Tuesday 3 May 2011
The length of unemployment benefits
What are the effects of more generous unemployment benefits? This question is addressed in a paper by Mario Centeno and Alvaro Novo delivered last week in a labour economics conference. The paper studies a 1999 reform in Portugal, when the unemployment benefit (UB) entitlement period was increased from 15 to 18 months for people aged 30-34. However, the entitlement was left unchanged at 18 months for people aged 35-39, who are used as a counterfactual.
The figure above displays job finding rates at different unemployment durations and finds very clear spikes exactly at the time when unemployment benefits run out. Consistently with previous evidence, these results indicate that unemployment duration increases very closely with the maximum UB length. Moreover, although one could expect that more generous entitlements would allow the unemployed to look for better jobs, the paper also reports that re-employment wages do not benefit, on average, from longer UB entitlement.
(On the other hand, there is evidence that those that leave unemployment at about 15 months when the maximum entitlement was 18 have higher re-employment wages than those that leave unemployment again at about 15 months but when that was also the maximum entitlement. However, it is not clear if the best comparison would be with workers that leave unemployment at say 12 months when the maximum entitlement was 15 months.)

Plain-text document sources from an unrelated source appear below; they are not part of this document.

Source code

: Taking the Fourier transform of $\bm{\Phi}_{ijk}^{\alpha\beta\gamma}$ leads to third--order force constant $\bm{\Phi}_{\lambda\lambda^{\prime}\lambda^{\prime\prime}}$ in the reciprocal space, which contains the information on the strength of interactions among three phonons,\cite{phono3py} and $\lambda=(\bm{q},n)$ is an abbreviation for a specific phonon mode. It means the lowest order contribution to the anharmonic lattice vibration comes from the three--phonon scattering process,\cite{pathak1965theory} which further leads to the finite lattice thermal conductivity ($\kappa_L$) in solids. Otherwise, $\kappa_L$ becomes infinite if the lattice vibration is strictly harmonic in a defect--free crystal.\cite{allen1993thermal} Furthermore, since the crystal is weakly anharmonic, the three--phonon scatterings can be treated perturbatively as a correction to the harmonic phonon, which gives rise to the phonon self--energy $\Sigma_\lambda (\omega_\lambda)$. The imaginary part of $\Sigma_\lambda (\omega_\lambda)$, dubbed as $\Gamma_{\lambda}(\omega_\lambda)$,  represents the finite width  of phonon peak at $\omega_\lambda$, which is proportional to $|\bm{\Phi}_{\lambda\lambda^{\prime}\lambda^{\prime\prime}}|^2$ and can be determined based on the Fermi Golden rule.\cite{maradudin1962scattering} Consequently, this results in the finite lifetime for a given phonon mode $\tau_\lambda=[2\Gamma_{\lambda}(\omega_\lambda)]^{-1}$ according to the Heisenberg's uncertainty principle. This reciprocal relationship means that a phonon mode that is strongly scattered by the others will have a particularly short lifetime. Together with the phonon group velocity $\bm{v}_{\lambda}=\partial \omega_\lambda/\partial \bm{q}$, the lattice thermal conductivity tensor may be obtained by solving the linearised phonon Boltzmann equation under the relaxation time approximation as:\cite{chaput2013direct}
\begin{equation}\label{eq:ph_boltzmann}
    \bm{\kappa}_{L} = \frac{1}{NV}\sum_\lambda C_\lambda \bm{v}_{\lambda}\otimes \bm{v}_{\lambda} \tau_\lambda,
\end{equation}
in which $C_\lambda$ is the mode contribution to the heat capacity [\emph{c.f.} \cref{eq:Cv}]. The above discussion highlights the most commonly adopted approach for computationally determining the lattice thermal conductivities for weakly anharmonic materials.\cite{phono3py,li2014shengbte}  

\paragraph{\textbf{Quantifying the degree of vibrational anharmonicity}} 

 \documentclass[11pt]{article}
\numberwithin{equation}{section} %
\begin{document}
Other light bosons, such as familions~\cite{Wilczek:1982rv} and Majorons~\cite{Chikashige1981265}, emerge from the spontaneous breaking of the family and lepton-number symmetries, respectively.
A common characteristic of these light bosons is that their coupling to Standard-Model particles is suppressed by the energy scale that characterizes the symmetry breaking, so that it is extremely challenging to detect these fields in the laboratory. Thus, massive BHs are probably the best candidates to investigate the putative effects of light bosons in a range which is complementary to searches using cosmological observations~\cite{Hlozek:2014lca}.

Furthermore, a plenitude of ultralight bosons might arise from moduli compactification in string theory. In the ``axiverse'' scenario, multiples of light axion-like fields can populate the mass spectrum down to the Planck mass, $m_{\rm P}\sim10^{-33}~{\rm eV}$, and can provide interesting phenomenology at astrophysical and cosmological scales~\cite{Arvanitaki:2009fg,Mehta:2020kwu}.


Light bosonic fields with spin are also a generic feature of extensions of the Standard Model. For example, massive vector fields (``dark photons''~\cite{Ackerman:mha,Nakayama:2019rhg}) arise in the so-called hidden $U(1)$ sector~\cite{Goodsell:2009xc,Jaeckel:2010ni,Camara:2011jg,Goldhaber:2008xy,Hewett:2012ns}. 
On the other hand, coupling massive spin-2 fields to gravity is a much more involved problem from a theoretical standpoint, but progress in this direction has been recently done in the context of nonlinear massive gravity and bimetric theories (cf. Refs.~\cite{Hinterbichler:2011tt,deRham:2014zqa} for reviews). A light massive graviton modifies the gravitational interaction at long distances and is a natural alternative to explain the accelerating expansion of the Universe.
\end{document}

All in all, the decision to extend unemployment benefits in 1999 (in a period of economic expansion) seems, in my opinion, to have been misguided and wasteful. Let's just hope that, now that the troika-led reforms are about to be unveiled, the findings from the paper prove symmetric in both the business cycle and the direction of change, i.e. that any cuts in UB duration (and generosity?) during a recession will also speed up job finding.